* **REQUIREMENT**:
When a line below holds the string "stage", show that line.

* **EXERCISE DATA**:
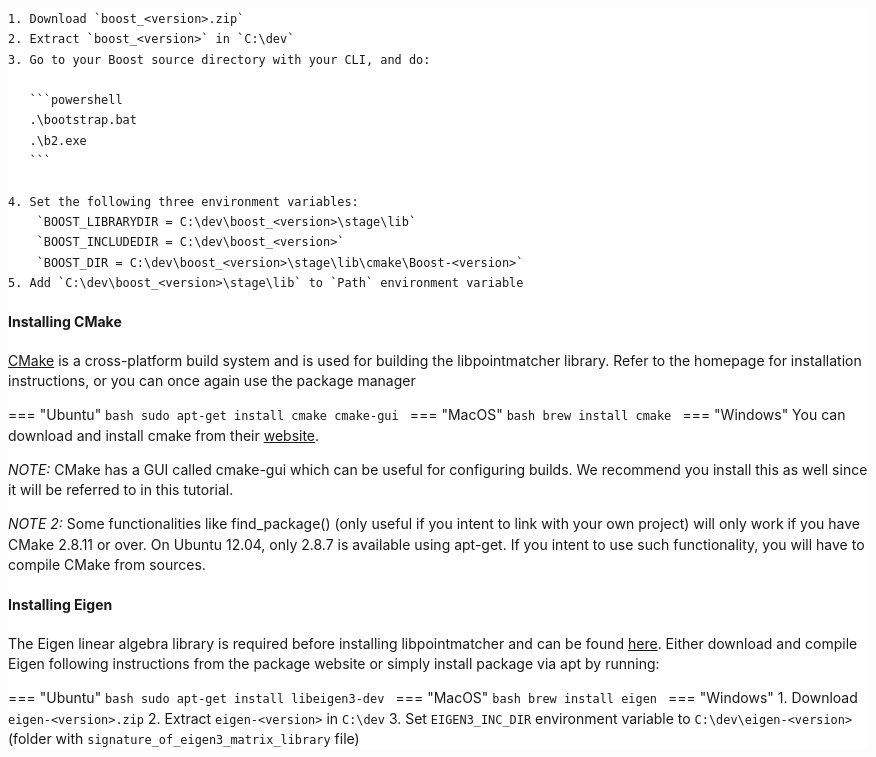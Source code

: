     1. Download `boost_<version>.zip`
    2. Extract `boost_<version>` in `C:\dev`
    3. Go to your Boost source directory with your CLI, and do:

       ```powershell
       .\bootstrap.bat
       .\b2.exe
       ```

    4. Set the following three environment variables:  
        `BOOST_LIBRARYDIR = C:\dev\boost_<version>\stage\lib`  
        `BOOST_INCLUDEDIR = C:\dev\boost_<version>`  
        `BOOST_DIR = C:\dev\boost_<version>\stage\lib\cmake\Boost-<version>`  
    5. Add `C:\dev\boost_<version>\stage\lib` to `Path` environment variable


#### Installing CMake

[CMake](http://www.cmake.org/) is a cross-platform build system and is used for building the libpointmatcher library.  Refer to the homepage for installation instructions, or you can once again use the package manager

=== "Ubuntu"
    ```bash
    sudo apt-get install cmake cmake-gui
    ```
=== "MacOS"
    ```bash
    brew install cmake
    ```
=== "Windows"
    You can download and install cmake from their [website](https://cmake.org/download/).

*NOTE:* CMake has a GUI called cmake-gui which can be useful for configuring builds.  We recommend you install this as well since it will be referred to in this tutorial.

*NOTE 2:* Some functionalities like find_package() (only useful if you intent to link with your own project) will only work if you have CMake 2.8.11 or over. On Ubuntu 12.04, only 2.8.7 is available using apt-get. If you intent to use such functionality, you will have to compile CMake from sources.

#### Installing Eigen

The Eigen linear algebra library is required before installing libpointmatcher and can be found [here](http://eigen.tuxfamily.org/).  Either download and compile Eigen following instructions from the package website or simply install package via apt by running:

=== "Ubuntu"
    ```bash
    sudo apt-get install libeigen3-dev
    ```
=== "MacOS"
    ```bash
    brew install eigen
    ```
=== "Windows"
    1. Download `eigen-<version>.zip`
    2. Extract `eigen-<version>` in `C:\dev`
    3. Set `EIGEN3_INC_DIR` environment variable to `C:\dev\eigen-<version>` (folder with `signature_of_eigen3_matrix_library` file)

* **RESPONSE FOR THIS EXERCISE**:
        `BOOST_LIBRARYDIR = C:\dev\boost_<version>\stage\lib`  
        `BOOST_DIR = C:\dev\boost_<version>\stage\lib\cmake\Boost-<version>`  
    5. Add `C:\dev\boost_<version>\stage\lib` to `Path` environment variable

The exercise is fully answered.